On the poignant side, the entire chapter about her struggles to carry to term had me in honest tears. I'm as child free as they come, but the idea of losing wanted baby after wanted baby? And the frank, honest discussion of becoming suicidal after the fact? It's heavy, and not even a little funny, but it's very well written and gave me a lot of respect for the author and her struggle. It does have a happy ending.
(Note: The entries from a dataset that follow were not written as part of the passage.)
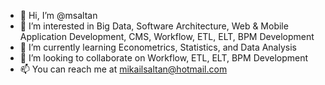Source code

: - 👋 Hi, I’m @msaltan
- 👀 I’m interested in Big Data, Software Architecture, Web & Mobile Application Development, CMS, Workflow, ETL, ELT, BPM Development
- 🌱 I’m currently learning Econometrics, Statistics, and Data Analysis
- 💞️ I’m looking to collaborate on Workflow, ETL, ELT, BPM Development
- 📫 You can reach me at mikailsaltan@hotmail.com
 
<!---
msaltan/msaltan is a ✨ special ✨ repository because its `README.md` (this file) appears on your GitHub profile.
You can click the Preview link to take a look at your changes.
17l87s.bc6pti1p4dkqk2mn
--->
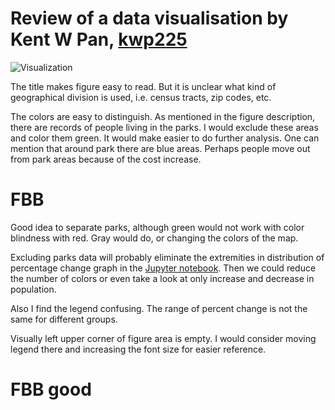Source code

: # Review of a data visualisation by Kent W Pan, [kwp225](https://github.com/kpan125/PUI2017_kwp225/blob/master/HW8_kwp225/README.md)

![Visualization](https://github.com/kpan125/PUI2017_kwp225/blob/master/HW8_kwp225/pop_change_map.png)

The title makes figure easy to read. But it is unclear what kind of geographical division is used, i.e. census tracts, zip codes, etc. 

The colors are easy to distinguish. As mentioned in the figure description, there are records of people living in the parks. I would exclude these areas and color them green. It would make easier to do further analysis. One can mention that around park there are blue areas. Perhaps people move out from park areas because of the cost increase. 

# FBB 
Good idea to separate parks, although green would not work with color blindness with red. Gray would do, or changing the colors of the map.

Excluding parks data will probably eliminate the extremities in distribution of percentage change graph in the [Jupyter notebook](https://github.com/kpan125/PUI2017_kwp225/blob/master/HW8_kwp225/HW8.ipynb). Then we could reduce the number of colors or even take a look at only increase and decrease in population.  

Also I find the legend confusing. The range of percent change is not the same for different groups. 

Visually left upper corner of figure area is empty. I would consider moving legend there and increasing the font size for easier reference.

# FBB good

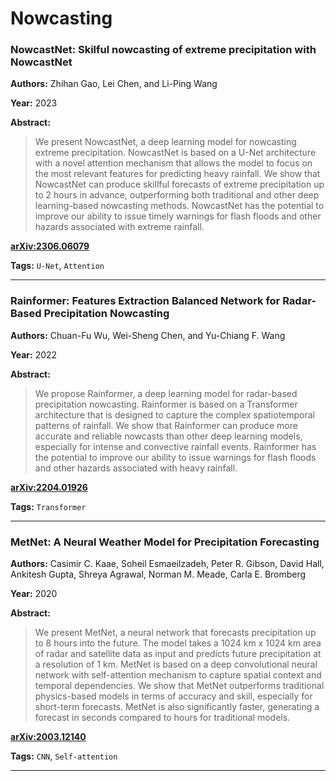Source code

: # Nowcasting

### NowcastNet: Skilful nowcasting of extreme precipitation with NowcastNet

**Authors:** Zhihan Gao, Lei Chen, and Li-Ping Wang

**Year:** 2023

**Abstract:**
> We present NowcastNet, a deep learning model for nowcasting extreme precipitation. NowcastNet is based on a U-Net architecture with a novel attention mechanism that allows the model to focus on the most relevant features for predicting heavy rainfall. We show that NowcastNet can produce skillful forecasts of extreme precipitation up to 2 hours in advance, outperforming both traditional and other deep learning-based nowcasting methods. NowcastNet has the potential to improve our ability to issue timely warnings for flash floods and other hazards associated with extreme rainfall.

[**arXiv:2306.06079**](https://arxiv.org/abs/2306.06079)

**Tags:** `U-Net`, `Attention`

---

### Rainformer: Features Extraction Balanced Network for Radar-Based Precipitation Nowcasting

**Authors:** Chuan-Fu Wu, Wei-Sheng Chen, and Yu-Chiang F. Wang

**Year:** 2022

**Abstract:**
> We propose Rainformer, a deep learning model for radar-based precipitation nowcasting. Rainformer is based on a Transformer architecture that is designed to capture the complex spatiotemporal patterns of rainfall. We show that Rainformer can produce more accurate and reliable nowcasts than other deep learning models, especially for intense and convective rainfall events. Rainformer has the potential to improve our ability to issue warnings for flash floods and other hazards associated with heavy rainfall.

[**arXiv:2204.01926**](https://arxiv.org/abs/2204.01926)

**Tags:** `Transformer`

---

### MetNet: A Neural Weather Model for Precipitation Forecasting

**Authors:** Casimir C. Kaae, Soheil Esmaeilzadeh, Peter R. Gibson, David Hall, Ankitesh Gupta, Shreya Agrawal, Norman M. Meade, Carla E. Bromberg

**Year:** 2020

**Abstract:**
> We present MetNet, a neural network that forecasts precipitation up to 8 hours into the future. The model takes a 1024 km x 1024 km area of radar and satellite data as input and predicts future precipitation at a resolution of 1 km. MetNet is based on a deep convolutional neural network with self-attention mechanism to capture spatial context and temporal dependencies. We show that MetNet outperforms traditional physics-based models in terms of accuracy and skill, especially for short-term forecasts. MetNet is also significantly faster, generating a forecast in seconds compared to hours for traditional models.

[**arXiv:2003.12140**](https://arxiv.org/abs/2003.12140)

**Tags:** `CNN`, `Self-attention`

---
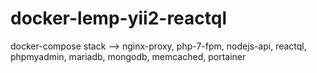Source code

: # docker-lemp-yii2-reactql
docker-compose stack --> nginx-proxy, php-7-fpm, nodejs-api, reactql, phpmyadmin, mariadb, mongodb, memcached, portainer
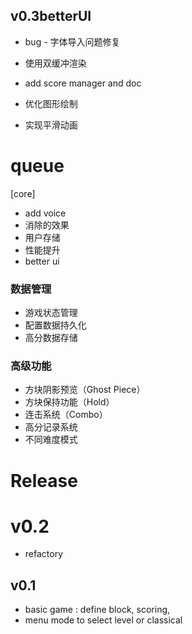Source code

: 

## v0.3betterUI 
- bug - 字体导入问题修复
- 使用双缓冲渲染
- add score manager and doc

- 优化图形绘制
- 实现平滑动画



# queue 

[core]
- add voice 
- 消除的效果
- 用户存储 
- 性能提升  
- better ui  



### 数据管理
- 游戏状态管理
- 配置数据持久化
- 高分数据存储


### 高级功能
- 方块阴影预览（Ghost Piece）
- 方块保持功能（Hold）
- 连击系统（Combo）
- 高分记录系统
- 不同难度模式


# Release 

# v0.2 
- refactory 


## v0.1 
- basic game : define block, scoring, 
- menu mode to select level or classical 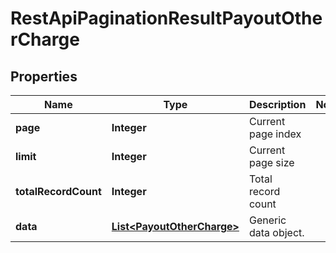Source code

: 
# RestApiPaginationResultPayoutOtherCharge

## Properties
Name | Type | Description | Notes
------------ | ------------- | ------------- | -------------
**page** | **Integer** | Current page index | 
**limit** | **Integer** | Current page size | 
**totalRecordCount** | **Integer** | Total record count | 
**data** | [**List&lt;PayoutOtherCharge&gt;**](PayoutOtherCharge.md) | Generic data object. |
I really loved this memoir. Some stories are funnier than others, and a few will be familiar to long time readers. Beyoncé, (the chicken, not the singer,) is included, as are a few of her taxidermy friends, but the majority was new content to me. The end got a bit syrupy, which was really my only gripe. If a book makes me laugh, cry, call my physician, and my only complaint is the end is too sentimental? I highly recommend you pick this one up.


1 comment:

  1. Sooo I need to start reading her blog and buy his book is what you're staying?

    For some reason I had convinced myself that this wasn't my brand of humor or internet place but now I think I've been missing out for a loooong time.